Artikel mengenai bermuamalah ini juga pernah kami bahas sebelumnya loh (DISINI).

Bermuamalah dengan Orang-orang Non-islam?

Bagi sobat cahayaislam yang belum mengetahui muamalah. Muamalah itu sendiri merupakan istilah untuk suatu tindakan atau perilaku seseorang kepada orang lain dalam aspek hubungan kepentingan.

Contoh gampangnya dalam pengertian yang lebih mengerucut adalah semua jenis perjanjian, transaksi, dan hal serupa.

Yang pada intinya mengandung tukar menukar manfaat satu sama lain antar manusia.

Dalam pembahasan ini muncullah pertanyaan: apakah orang islam itu boleh bermuamalah dengan orang yang bukan islam? – Jawabannya akan kami coba ulas di bawah.

Allah maha Adil dan tidak melarang kita berlaku adil

Bila jawaban dari pertanyaan di atas adalah tidak boleh, maka secara tidak langsung kami telah mendustakan ayat Allah dalam surat Al Mumtahanah 8 yang menjelaskan bahwa Allah tidak melarang kita untuk berbuat adil.
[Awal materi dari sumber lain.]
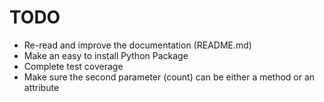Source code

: TODO
====

* Re-read and improve the documentation (README.md)
* Make an easy to install Python Package
* Complete test coverage
* Make sure the second parameter (count) can be either a method or an attribute 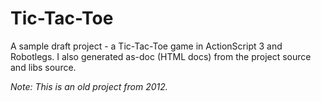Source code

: # Tic-Tac-Toe
A sample draft project - a Tic-Tac-Toe game in ActionScript 3 and Robotlegs.
I also generated as-doc (HTML docs) from the project source and libs source.

_Note: This is an old project from 2012._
لَا يَنْهَاكُمُ اللَّهُ عَنِ الَّذِينَ لَمْ يُقَاتِلُوكُمْ فِي الدِّينِ وَلَمْ يُخْرِجُوكُمْ مِنْ دِيَارِكُمْ أَنْ تَبَرُّوهُمْ وَتُقْسِطُوا إِلَيْهِمْ ۚ إِنَّ اللَّهَ يُحِبُّ الْمُقْسِطِينَ

Allah tidak menahan (melarang) engkau untuk berbuat baik dan berperilaku adil terhadap orang-orang yang tidak memerangimu dalam urusan agama dan tidak (pula) mengusir engkau dari negerimu. Sesungguhnya Allah menyukai orang-orang yang berlaku adil. [1]

Dalam Surat Al Mumtahinah diatas benar-benar telah jelas dan gamblang tertera bahwasanya Allah tidak secara mutlak melarang kita bermuamalah dengan semua orang (termasuk orang non-muslim).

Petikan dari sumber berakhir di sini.